Winning approval by US and California regulators for the 3.0-liter modifications allows Volkswagen to avoid offering to buy-back the vehicles from owners and lessees under the terms of a US$1.2 billion court settlement reached in May. Repairs have been approved for the remaining VW and Audi vehicles powered by 2.0-liter engines, totaling about 477,000 vehicles. As part of that deal, the automaker agreed to buy back around 20,000 Touareg and Audi Q7s.
That leaves only about 40,000 vehicles with the automaker's 3.0-liter diesel V-6 engine for which an approved repair has not been received. In September, regulators rejected a fix for 2012-2014 Passat diesels with manual transmissions.
In Monday's announcement, the Environmental Protection Agency and the California Air Resources Board approved VW's plan to remove illegal software in the SUVs, and modify hardware on some vehicles. The 2015 Audi Q7 as well as the 2013-2014 VW Touareg and Porsche Cayenne SUVs will receive a software update only, while Touaregs and Cayennes from model years 2015-2016 will get hardware changes as well.
"To obtain these approvals, the companies submitted test data and technical information to EPA and CARB demonstrating that the fixes bring emissions into compliance with the standards to which the vehicles were originally certified, without negative impacts to vehicle reliability or durability," the EPA said in an email.
In a statement, VW spokeswoman Jeannine Ginivan said the company is "working closely with our regulators to develop approved solutions for the remaining 3.0L TDI V6 vehicles as quickly as possible." Volkswagen AG admitted in late 2015 that it rigged about 11 million diesel vehicles worldwide to cheat emissions tests, kicking off one of the largest corporate fraud scandals in the history of the global auto industry. The carmaker has since settled suits with consumers and regulators in the US and has agreed to buy back or fix the vehicles. Eight of its executives have been indicted in the US and two have pleaded guilty to their roles in the scandal.

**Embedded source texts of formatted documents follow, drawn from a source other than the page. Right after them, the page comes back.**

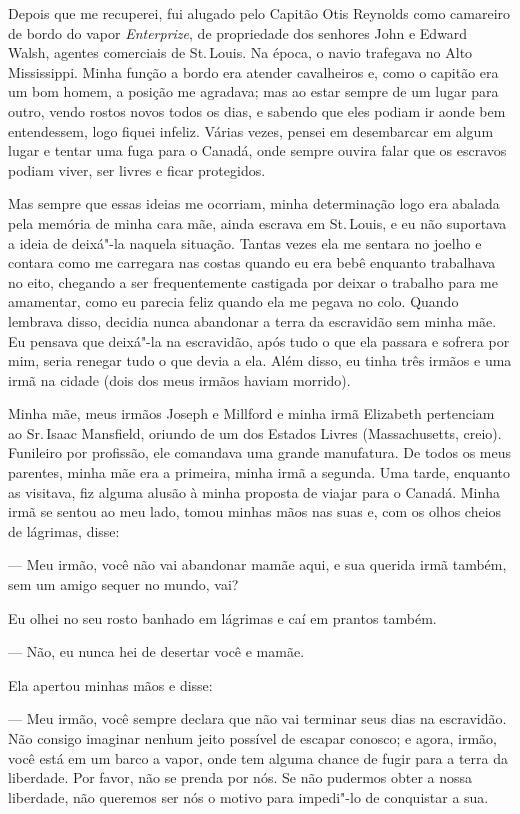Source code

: Depois que me recuperei, fui alugado pelo Capitão Otis Reynolds como
camareiro de bordo do vapor \emph{Enterprize}, de propriedade dos
senhores John e Edward Walsh, agentes comerciais de St.\,Louis. Na época,
o navio trafegava no Alto Mississippi. Minha função a bordo era atender
cavalheiros e, como o capitão era um bom homem, a posição me agradava;
mas ao estar sempre de um lugar para outro, vendo rostos novos todos os
dias, e sabendo que eles podiam ir aonde bem entendessem, logo fiquei
infeliz. Várias vezes, pensei em desembarcar em algum lugar e tentar uma
fuga para o Canadá, onde sempre ouvira falar que os escravos podiam
viver, ser livres e ficar protegidos.

Mas sempre que essas ideias me ocorriam, minha determinação logo era
abalada pela memória de minha cara mãe, ainda escrava em St.\,Louis, e eu
não suportava a ideia de deixá"-la naquela situação. Tantas vezes ela me
sentara no joelho e contara como me carregara nas costas quando eu era
bebê enquanto trabalhava no eito, chegando a ser frequentemente
castigada por deixar o trabalho para me amamentar, como eu parecia feliz
quando ela me pegava no colo. Quando lembrava disso, decidia nunca
abandonar a terra da escravidão sem minha mãe. Eu pensava que deixá"-la
na escravidão, após tudo o que ela passara e sofrera por mim, seria
renegar tudo o que devia a ela. Além disso, eu tinha três irmãos e uma
irmã na cidade (dois dos meus irmãos haviam morrido).

Minha mãe, meus irmãos Joseph e Millford e minha irmã Elizabeth
pertenciam ao Sr.\,Isaac Mansfield, oriundo de um dos Estados Livres
(Massachusetts, creio). Funileiro por profissão, ele comandava uma
grande manufatura. De todos os meus parentes, minha mãe era a primeira,
minha irmã a segunda. Uma tarde, enquanto as visitava, fiz alguma alusão
à minha proposta de viajar para o Canadá. Minha irmã se sentou ao meu
lado, tomou minhas mãos nas suas e, com os olhos cheios de lágrimas,
disse:

--- Meu irmão, você não vai abandonar mamãe aqui, e sua querida irmã
também, sem um amigo sequer no mundo, vai?

Eu olhei no seu rosto banhado em lágrimas e caí em prantos também.

--- Não, eu nunca hei de desertar você e mamãe.

Ela apertou minhas mãos e disse:

--- Meu irmão, você sempre declara que não vai terminar seus dias na
escravidão. Não consigo imaginar nenhum jeito possível de escapar
conosco; e agora, irmão, você está em um barco a vapor, onde tem alguma chance
de fugir para a terra da liberdade. Por favor, não se prenda por nós. Se
não pudermos obter a nossa liberdade, não queremos ser nós o motivo para
impedi"-lo de conquistar a sua.

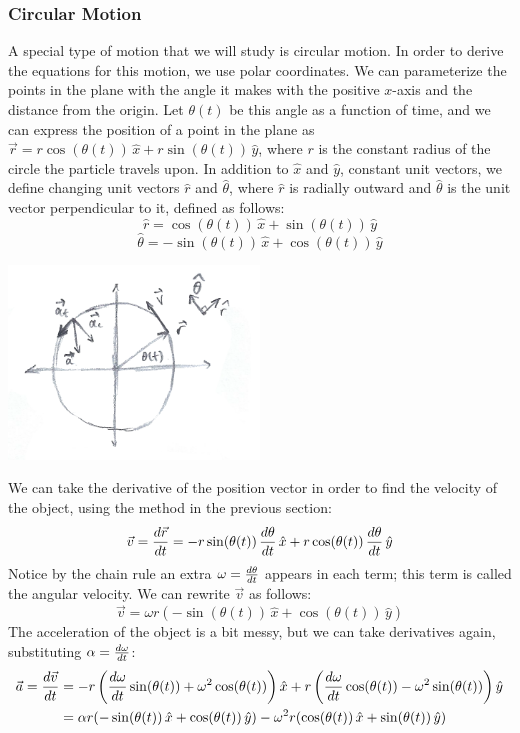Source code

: \subsubsection{Circular Motion}
A special type of motion that we will study is circular motion. In order to derive the equations for this motion, we use polar coordinates. We can parameterize the points in the plane with the angle it makes with the positive $x$-axis and the distance from the origin. Let $\theta(t)$ be this angle as a function of time, and we can express the position of a point in the plane as $\vec r = r \cos (\theta (t)) \, \hat x + r \sin (\theta (t)) \, \hat y$, where $r$ is the constant radius of the circle the particle travels upon. In addition to $\hat x$ and $\hat y$, constant unit vectors, we define changing unit vectors $\hat r$ and $\hat \theta$, where $\hat r$ is radially outward and $\hat \theta$ is the unit vector perpendicular to it, defined as follows: \\
\[
	\hat r = \cos (\theta (t)) \, \hat x + \sin (\theta (t)) \, \hat y 
\]
\[
	\hat \theta = -\sin (\theta (t)) \, \hat x + \cos (\theta (t)) \, \hat y
\]
\begin{center}
	\includegraphics[width=0.5\textwidth]{images/mechintro/circular_motion.png}\\
\end{center}
We can take the derivative of the position vector in order to find the velocity of the object, using the method in the previous section: 
\[
	\vec v = \frac{d \vec r}{d t} = - r \sin (\theta (t)) \, \frac{d \theta}{d t} \, \hat x + r \cos (\theta (t)) \, \frac{d \theta}{d t} \, \hat y
\]
Notice by the chain rule an extra $\omega = \frac{d \theta}{d t}$ appears in each term; this term is called the angular velocity. We can rewrite $\vec v$ as follows: 
\[
	\vec v = \omega r (-\sin (\theta (t)) \, \hat x + \cos (\theta (t)) \, \hat y) 
\]
The acceleration of the object is a bit messy, but we can take derivatives again, substituting $\alpha = \frac{d \omega}{d t}$: 
\begin{align*}
	\vec a = \frac{d \vec v}{d t} &= -r \left(\frac{d \omega}{d t}\sin (\theta (t)) + \omega^2 \cos (\theta (t)) \right) \hat x + r \left(\frac{d \omega}{d t} \cos (\theta (t)) - \omega^2 \sin (\theta (t)) \right) \hat y \\
	&= \alpha r (-\sin (\theta (t)) \, \hat x + \cos (\theta (t)) \, \hat y) - \omega^2 r (\cos (\theta (t)) \, \hat x + \sin (\theta (t)) \, \hat y) 
\end{align*}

VW's total costs from settlements, buybacks and other steps to remedy the scandal have reached some US$30 billion. Volkswagen took a surprise charge of US$3 billion in the third quarter after the buyback and repair efforts proved more complex than expected.
"The automakers will contact vehicle owners to offer them the modifications and an extended warranty free of charge," according to a statement from CARB.